Requirement = Take the line containing "em Nuvem. </p>" and every line after it in the data below, and print them exactly as given, with nothing else.

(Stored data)

##########

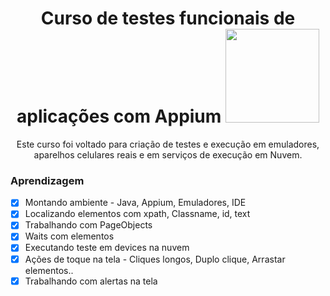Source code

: <h1 align="center"> Curso de testes funcionais de aplicações com Appium <img src="https://user-images.githubusercontent.com/84480555/227820208-7e721663-746d-4668-9e13-4f7c65545ee3.png" width="150copx"> </h1> 

<p align="center" > Este curso foi voltado para criação de testes e execução em emuladores, aparelhos celulares reais e em serviços de execução em Nuvem. </p>


### Aprendizagem
- [x] Montando ambiente - Java, Appium, Emuladores, IDE
- [x] Localizando elementos com xpath, Classname, id, text
- [x] Trabalhando com PageObjects
- [x] Waits com elementos
- [x] Executando teste em devices na nuvem
- [x] Ações de toque na tela - Cliques longos, Duplo clique, Arrastar elementos..
- [x] Trabalhando com alertas na tela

##########

Exercise response =
<p align="center" > Este curso foi voltado para criação de testes e execução em emuladores, aparelhos celulares reais e em serviços de execução em Nuvem. </p>


### Aprendizagem
- [x] Montando ambiente - Java, Appium, Emuladores, IDE
- [x] Localizando elementos com xpath, Classname, id, text
- [x] Trabalhando com PageObjects
- [x] Waits com elementos
- [x] Executando teste em devices na nuvem
- [x] Ações de toque na tela - Cliques longos, Duplo clique, Arrastar elementos..
- [x] Trabalhando com alertas na tela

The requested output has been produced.